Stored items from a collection
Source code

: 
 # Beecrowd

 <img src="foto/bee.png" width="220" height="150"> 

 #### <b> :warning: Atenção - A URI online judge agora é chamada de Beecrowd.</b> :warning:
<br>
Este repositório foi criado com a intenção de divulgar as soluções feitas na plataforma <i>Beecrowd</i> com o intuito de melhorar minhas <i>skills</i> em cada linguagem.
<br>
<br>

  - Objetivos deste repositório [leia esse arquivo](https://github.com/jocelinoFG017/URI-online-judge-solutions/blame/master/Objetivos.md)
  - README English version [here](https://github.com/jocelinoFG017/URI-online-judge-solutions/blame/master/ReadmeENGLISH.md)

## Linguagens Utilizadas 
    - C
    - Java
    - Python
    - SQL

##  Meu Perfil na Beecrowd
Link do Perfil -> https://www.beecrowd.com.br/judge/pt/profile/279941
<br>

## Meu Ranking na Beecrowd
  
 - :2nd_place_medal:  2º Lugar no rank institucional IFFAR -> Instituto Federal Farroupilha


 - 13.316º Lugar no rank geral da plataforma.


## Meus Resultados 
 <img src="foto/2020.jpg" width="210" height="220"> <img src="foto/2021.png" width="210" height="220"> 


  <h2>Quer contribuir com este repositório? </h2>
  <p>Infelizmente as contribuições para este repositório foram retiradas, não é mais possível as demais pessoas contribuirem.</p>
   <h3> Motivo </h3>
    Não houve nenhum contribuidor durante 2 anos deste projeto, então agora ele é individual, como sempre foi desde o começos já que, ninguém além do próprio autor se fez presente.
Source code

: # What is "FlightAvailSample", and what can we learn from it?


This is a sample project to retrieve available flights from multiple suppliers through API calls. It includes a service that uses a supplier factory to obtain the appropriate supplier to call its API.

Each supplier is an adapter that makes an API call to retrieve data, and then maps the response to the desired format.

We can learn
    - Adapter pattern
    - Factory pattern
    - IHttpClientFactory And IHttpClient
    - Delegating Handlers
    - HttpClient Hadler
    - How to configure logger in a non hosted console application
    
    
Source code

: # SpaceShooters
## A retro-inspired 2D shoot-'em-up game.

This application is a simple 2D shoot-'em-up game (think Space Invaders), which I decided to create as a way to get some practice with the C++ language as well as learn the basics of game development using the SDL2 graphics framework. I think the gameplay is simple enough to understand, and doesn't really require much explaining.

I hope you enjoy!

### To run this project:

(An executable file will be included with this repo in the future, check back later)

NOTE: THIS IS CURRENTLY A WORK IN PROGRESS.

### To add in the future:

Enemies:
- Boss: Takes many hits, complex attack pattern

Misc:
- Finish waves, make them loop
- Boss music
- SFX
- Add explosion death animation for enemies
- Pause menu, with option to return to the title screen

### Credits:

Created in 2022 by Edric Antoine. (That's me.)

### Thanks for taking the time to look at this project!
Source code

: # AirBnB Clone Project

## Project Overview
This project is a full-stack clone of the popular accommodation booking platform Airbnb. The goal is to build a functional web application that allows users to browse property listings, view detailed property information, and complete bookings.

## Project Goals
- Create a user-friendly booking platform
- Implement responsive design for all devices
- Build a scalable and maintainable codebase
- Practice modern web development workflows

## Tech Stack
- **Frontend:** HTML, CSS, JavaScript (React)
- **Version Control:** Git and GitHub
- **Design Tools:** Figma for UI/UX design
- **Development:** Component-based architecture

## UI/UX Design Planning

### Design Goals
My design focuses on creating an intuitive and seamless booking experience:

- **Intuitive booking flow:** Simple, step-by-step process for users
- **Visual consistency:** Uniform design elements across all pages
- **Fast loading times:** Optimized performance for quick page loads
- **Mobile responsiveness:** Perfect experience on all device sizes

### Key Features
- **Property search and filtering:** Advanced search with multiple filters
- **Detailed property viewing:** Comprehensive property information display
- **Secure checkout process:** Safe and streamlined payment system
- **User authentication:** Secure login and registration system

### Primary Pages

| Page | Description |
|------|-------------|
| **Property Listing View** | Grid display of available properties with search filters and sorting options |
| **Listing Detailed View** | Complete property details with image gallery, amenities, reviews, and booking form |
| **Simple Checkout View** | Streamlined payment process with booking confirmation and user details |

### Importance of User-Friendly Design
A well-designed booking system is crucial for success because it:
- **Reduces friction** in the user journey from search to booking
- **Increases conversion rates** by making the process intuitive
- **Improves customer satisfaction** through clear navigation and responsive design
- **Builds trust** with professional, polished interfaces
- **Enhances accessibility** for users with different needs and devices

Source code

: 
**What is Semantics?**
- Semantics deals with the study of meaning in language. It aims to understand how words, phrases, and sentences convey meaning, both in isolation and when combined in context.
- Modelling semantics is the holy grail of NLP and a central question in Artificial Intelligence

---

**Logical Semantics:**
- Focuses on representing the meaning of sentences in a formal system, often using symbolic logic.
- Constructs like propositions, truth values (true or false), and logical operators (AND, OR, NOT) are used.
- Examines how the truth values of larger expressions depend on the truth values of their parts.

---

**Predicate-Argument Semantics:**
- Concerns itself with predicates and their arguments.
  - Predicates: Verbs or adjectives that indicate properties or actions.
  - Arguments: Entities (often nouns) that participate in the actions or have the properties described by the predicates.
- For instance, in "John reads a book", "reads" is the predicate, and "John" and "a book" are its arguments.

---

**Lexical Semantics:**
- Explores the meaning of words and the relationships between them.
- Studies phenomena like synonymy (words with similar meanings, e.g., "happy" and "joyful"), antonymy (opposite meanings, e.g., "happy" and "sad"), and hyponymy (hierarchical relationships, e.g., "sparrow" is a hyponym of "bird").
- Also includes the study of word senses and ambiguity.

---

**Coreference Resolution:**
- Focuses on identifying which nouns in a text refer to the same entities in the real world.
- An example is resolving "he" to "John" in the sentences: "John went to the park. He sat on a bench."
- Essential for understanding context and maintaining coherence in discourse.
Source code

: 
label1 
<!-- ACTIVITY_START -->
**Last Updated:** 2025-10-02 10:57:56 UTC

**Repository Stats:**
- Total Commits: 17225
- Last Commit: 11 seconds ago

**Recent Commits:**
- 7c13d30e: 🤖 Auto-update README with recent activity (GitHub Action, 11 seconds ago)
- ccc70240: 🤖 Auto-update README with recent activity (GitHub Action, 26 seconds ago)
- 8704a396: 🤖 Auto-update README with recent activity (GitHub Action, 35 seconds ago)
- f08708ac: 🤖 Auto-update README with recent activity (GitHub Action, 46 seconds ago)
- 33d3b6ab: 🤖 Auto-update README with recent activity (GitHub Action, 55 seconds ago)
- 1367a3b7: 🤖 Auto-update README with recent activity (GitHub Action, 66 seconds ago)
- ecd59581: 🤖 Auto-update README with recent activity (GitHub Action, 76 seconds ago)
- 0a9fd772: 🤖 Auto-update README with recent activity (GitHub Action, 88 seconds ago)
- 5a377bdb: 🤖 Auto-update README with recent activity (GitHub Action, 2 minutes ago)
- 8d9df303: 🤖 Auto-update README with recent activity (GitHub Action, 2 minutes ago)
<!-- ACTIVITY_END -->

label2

ASSIGNED TASK: The reply should consist solely of the lines above from the one that has "- Constructs like" through the one that has "- Predicates: Verbs", reproduced exactly.

SOLVED EXERCISE:
- Constructs like propositions, truth values (true or false), and logical operators (AND, OR, NOT) are used.
- Examines how the truth values of larger expressions depend on the truth values of their parts.

---

**Predicate-Argument Semantics:**
- Concerns itself with predicates and their arguments.
  - Predicates: Verbs or adjectives that indicate properties or actions.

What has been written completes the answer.